Jones also hosts shows for other television networks including Bobby Jones' Next Generation on the Gospel Music Channel and Bobby Jones Presents for The Word Network. On radio, he hosts The Bobby Jones Radio Show, a daily one-hour music program distributed by American Urban Radio Networks. Jones previously hosted the weekly The Bobby Jones Gospel Countdown which ran for more than a decade on AURN. Jones also oversees the Nashville Super Choir.

=== Books ===
Jones has authored two books. In 2000, his memoir, Make A Joyful Noise (St.
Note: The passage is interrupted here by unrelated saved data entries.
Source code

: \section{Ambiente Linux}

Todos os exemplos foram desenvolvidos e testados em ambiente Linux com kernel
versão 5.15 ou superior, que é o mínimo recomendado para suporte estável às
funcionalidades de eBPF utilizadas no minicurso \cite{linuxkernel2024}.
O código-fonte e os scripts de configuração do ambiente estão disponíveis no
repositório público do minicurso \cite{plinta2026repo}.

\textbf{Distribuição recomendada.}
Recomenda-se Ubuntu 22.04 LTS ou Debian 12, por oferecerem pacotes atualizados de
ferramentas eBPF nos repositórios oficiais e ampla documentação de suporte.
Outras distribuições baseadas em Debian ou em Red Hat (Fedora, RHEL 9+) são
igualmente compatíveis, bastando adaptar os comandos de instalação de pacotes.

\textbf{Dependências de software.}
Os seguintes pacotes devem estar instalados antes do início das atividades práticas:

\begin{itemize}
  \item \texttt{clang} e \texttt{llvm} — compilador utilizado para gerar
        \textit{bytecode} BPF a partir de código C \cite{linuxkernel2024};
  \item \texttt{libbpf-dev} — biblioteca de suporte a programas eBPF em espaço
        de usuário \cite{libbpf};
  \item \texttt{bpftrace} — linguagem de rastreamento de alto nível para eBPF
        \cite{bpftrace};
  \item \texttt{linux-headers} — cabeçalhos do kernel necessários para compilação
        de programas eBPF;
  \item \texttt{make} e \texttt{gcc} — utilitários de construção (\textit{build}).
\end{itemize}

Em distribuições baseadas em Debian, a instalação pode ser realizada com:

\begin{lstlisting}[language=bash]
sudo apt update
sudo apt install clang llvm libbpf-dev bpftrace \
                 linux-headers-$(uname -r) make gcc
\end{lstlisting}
Martins Press) included chapters about his tiff with the Winans family and his personal conversations with the Rev. James Cleveland. Both topics were controversial and caused some friction with Gospel's first family and Cleveland's music organization, the Gospel Music Workshop of America. In 1999, Jones released Touched By God (Simon & Schuster), a collection of stories by Gospel artists about how God has changed their lives.

==Awards and nominations==
===GMA Dove Awards===

Year: Category; Nominated work; Result; Ref.
1970: Graphic Layout and Design; Fill My Cup, Lord (with The Blackwood Brothers); Nominated
1981: Contemporary Black Gospel Album of the Year; Caught Up (with New Life); Nominated
1983: Group of the Year; Bobby Jones & New Life; Nominated
Inspiration Black Gospel Album of the Year: Soul Set Free (with New Life); Nominated
1984: Contemporary Black Gospel Album; Come Together (with New Life); Won
1987: Another Time (with New Life); Nominated
1999: Traditional Gospel Recorded Song; "Just A Closer Walk With Thee" (with New Life); Nominated
2015: Lifetime Achievement Award; Himself; Honored
2023: Jackie Patillo Leadership Award; Honored

===Grammy Awards===

| Year | Category | Nominated work | Result | Ref. |
|---|---|---|---|---|
| 1984 | Best Soul Gospel Performance By A Duo Or Group | "I'm So Glad I'm Standing Here Today" (shared with Barbara Mandrell) | Won |  |
| 2025 | Lifetime Achievement Award | Himself | Honored |  |

===Stellar Awards===

| Year | Category | Nominated work | Result | Ref. |
| 2009 | Special Event CD of the Year | Bobby Jones Presents Ultimate Gospel | Nominated |  |
| 2010 | Music Video of the Year | "Dr. Bobby Jones presents Renee Spearman and Prez" | Nominated |
| 2023 | Thomas A. Dorsey Most Notable Achievement Award | Himself | Honored |  |

===Miscellaneous awards and honors===

| Year | Award | Category | Nominated work | Result | Ref. |
| 1980 | Gabriel Award |  | Make a Joyful Noise | Won |  |
| 2002 | BET | Chairman Award | Himself | Honored |
| 2003 | The Full Gospel Baptist Convention | Trailblazer Award | Honored |
| 2008 | Gospel Music Hall of Fame |  | Inducted |
| 2011 | Music City Walk of Fame |  | Inducted |
| 2023 | Black Music & Entertainment Walk of Fame |  | Inducted |

==Personal life==
Jones has a wife, Ethel, and they have a daughter, Sonnetta.